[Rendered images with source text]
○ ○ ○
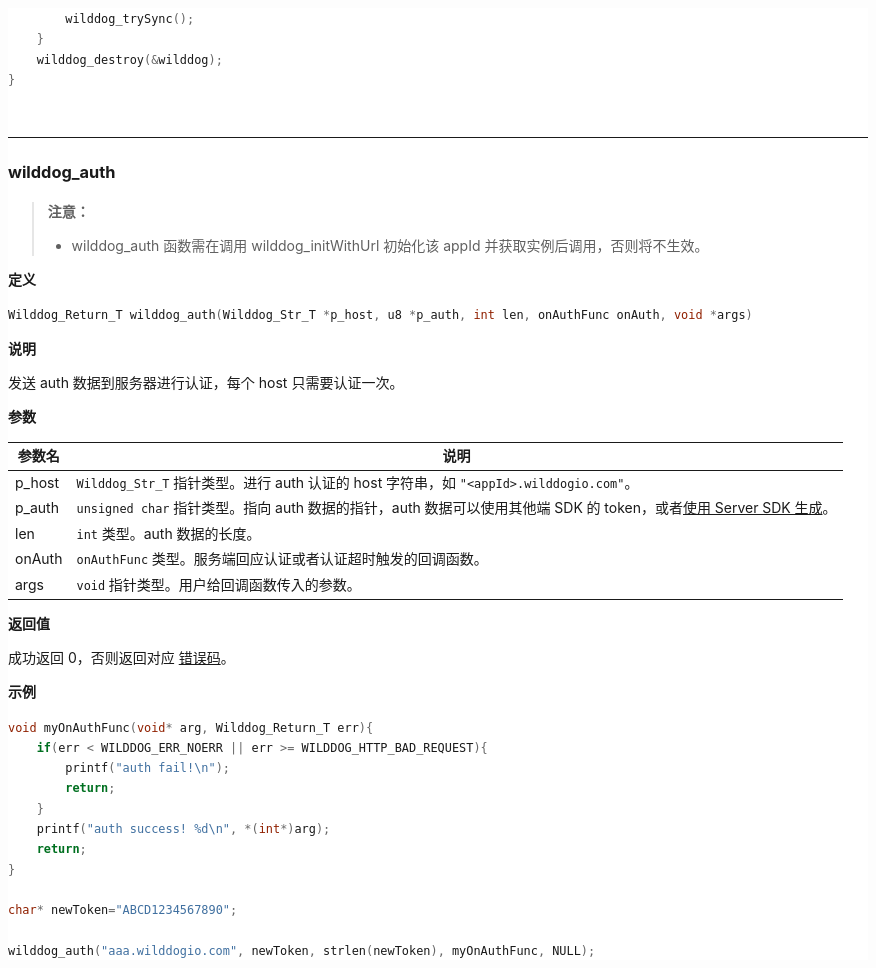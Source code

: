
 ```c
        wilddog_trySync();
    }
    wilddog_destroy(&wilddog);
}
```

</br>

---

### wilddog_auth

<blockquote class="warning">
  <p><strong>注意：</strong></p>
  <ul>
    <li>wilddog_auth 函数需在调用 wilddog_initWithUrl 初始化该 appId 并获取实例后调用，否则将不生效。</li>
  </ul>
</blockquote>

**定义**

```c
Wilddog_Return_T wilddog_auth(Wilddog_Str_T *p_host, u8 *p_auth, int len, onAuthFunc onAuth, void *args)
```

**说明**

发送 auth 数据到服务器进行认证，每个 host 只需要认证一次。

**参数**

| 参数名 | 说明 |
|---|---|
| p_host | `Wilddog_Str_T` 指针类型。进行 auth 认证的 host 字符串，如 `"<appId>.wilddogio.com"`。 |
| p_auth | `unsigned char` 指针类型。指向 auth 数据的指针，auth 数据可以使用其他端 SDK 的 token，或者[使用 Server SDK 生成](/guide/auth/server/server.html)。|
| len | `int` 类型。auth 数据的长度。 |
| onAuth | `onAuthFunc` 类型。服务端回应认证或者认证超时触发的回调函数。 |
| args | `void` 指针类型。用户给回调函数传入的参数。|

**返回值**

成功返回 0，否则返回对应 [错误码](/api/sync/c/error-code.html)。

**示例**

```c
void myOnAuthFunc(void* arg, Wilddog_Return_T err){
    if(err < WILDDOG_ERR_NOERR || err >= WILDDOG_HTTP_BAD_REQUEST){
        printf("auth fail!\n");
        return;
    }
    printf("auth success! %d\n", *(int*)arg);
    return;
}

char* newToken="ABCD1234567890";

wilddog_auth("aaa.wilddogio.com", newToken, strlen(newToken), myOnAuthFunc, NULL);
```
○ ○ ○
▸ **WORK TO BE COMPLETED**: From the records above, return each line where "void" occurs.

▸ **TASK SOLUTION**:
Wilddog_Return_T wilddog_auth(Wilddog_Str_T *p_host, u8 *p_auth, int len, onAuthFunc onAuth, void *args)
| args | `void` 指针类型。用户给回调函数传入的参数。|
void myOnAuthFunc(void* arg, Wilddog_Return_T err){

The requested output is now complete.